Nicholas Moore, chief executive officer of Macquarie Group. (Torsten Blackwood / Getty Images)
  • Macquarie said up to 30 senior staff are likely to be questioned by German authorities as part of a share-trading probe.
  • CEO Nicholas Moore and incoming chief Shemara Wikramanayake are expected to be included as “persons of interest or suspects”.
  • Macquarie has denied wrongdoing and said it will cooperate fully with German investigators.

Macquarie Bank CEO Nicholas Moore has been implicated in a financial investigation by German authorities.

The inquiry concerns a complex dividend trading scheme that is currently the subject of civil litigation.

In a statement to the ASX this morning, Macquarie said the Cologne Prosecutor’s Office is expected to speak with at least 30 senior staff members involved in the deal.

The statement specified that Moore, along with incoming CEO Shemara Wikramanayake, are likely to be included as a “persons of interests or suspects” in the case.

The ongoing legal battle in Germany relates to a group of investment funds that Macquarie lent money to in 2011.

The funds were trading shares around dividend payment dates in order to “obtain the benefit of dividend withholding tax credits”, Macquarie said.

The credit claims were then refused by German tax authorities.

In addition to the investigation by the German prosecutors, Macquarie said it’s also the subject of a civil claim for its involvement in the deal.

Two investors have already sued the Swiss bank who introduced them to the investing arrangement.

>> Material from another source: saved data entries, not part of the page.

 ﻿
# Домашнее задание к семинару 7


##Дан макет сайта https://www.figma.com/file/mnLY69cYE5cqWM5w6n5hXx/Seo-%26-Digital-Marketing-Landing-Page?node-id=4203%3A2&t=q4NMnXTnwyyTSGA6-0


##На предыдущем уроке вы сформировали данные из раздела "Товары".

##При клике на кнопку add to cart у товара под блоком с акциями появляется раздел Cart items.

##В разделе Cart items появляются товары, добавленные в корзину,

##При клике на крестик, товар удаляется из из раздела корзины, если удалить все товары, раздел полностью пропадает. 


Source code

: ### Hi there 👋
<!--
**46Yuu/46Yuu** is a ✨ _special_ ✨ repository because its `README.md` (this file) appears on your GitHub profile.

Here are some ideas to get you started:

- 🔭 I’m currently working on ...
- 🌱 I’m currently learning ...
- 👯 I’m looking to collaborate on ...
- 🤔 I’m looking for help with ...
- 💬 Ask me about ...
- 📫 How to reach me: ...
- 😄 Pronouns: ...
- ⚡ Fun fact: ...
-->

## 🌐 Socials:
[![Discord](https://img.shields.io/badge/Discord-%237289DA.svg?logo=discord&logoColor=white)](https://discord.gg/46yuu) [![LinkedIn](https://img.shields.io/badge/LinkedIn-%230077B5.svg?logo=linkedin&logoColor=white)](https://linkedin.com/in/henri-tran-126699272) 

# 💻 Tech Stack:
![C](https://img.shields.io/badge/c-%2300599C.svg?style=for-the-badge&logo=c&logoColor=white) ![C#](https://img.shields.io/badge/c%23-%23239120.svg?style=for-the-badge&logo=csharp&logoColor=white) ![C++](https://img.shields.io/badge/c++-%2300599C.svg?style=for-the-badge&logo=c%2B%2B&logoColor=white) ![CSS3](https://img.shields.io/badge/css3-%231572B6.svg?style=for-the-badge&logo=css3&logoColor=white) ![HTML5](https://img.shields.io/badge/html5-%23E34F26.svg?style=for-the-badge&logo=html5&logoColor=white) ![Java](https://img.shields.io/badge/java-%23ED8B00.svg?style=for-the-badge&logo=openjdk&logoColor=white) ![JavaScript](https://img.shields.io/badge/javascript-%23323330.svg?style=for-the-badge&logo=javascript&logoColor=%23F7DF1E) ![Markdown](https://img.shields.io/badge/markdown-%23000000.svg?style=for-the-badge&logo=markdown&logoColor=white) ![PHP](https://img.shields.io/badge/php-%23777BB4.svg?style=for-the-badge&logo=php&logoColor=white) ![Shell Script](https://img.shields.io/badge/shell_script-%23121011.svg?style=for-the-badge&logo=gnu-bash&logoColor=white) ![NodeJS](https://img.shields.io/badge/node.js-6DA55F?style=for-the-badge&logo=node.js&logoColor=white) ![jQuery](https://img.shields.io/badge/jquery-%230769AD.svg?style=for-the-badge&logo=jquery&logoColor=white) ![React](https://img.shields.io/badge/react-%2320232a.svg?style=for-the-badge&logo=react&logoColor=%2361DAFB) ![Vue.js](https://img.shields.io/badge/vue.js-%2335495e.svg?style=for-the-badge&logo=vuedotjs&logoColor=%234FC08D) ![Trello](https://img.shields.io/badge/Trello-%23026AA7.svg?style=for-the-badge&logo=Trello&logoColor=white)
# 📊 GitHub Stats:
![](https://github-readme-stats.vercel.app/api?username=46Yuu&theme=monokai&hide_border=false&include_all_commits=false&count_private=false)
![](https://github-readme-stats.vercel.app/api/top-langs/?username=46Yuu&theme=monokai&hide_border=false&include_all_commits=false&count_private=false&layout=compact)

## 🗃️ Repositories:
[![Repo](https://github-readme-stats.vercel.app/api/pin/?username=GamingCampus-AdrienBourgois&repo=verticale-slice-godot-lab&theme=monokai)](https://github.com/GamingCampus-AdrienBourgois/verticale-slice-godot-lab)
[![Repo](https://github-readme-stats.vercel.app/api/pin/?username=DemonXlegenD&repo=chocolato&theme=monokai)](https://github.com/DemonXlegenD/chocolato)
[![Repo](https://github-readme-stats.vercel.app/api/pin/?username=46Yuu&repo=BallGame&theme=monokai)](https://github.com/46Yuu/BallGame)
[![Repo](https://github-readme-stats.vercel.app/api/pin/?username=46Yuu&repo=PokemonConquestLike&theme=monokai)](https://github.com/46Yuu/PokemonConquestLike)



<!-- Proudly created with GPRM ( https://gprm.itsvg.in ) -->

And earlier this year, a claim of 30 million euros was made against Macquarie, on behalf of those investors plus additional plaintiffs.

Macquarie said it “strongly disputes this claim, noting that it did not arrange, advise or otherwise engage with the investors, who were high net-worth individuals with their own advisers”.

In today’s statement, the bank said it would cooperate fully with German authorities.

“Macquarie notes that it has already resolved its two other matters involving German dividend trading that took place between 2006 and 2009,” the statement said.

A short time ago, Macquarie shares were down 0.7% in afternoon trade at around $126.80.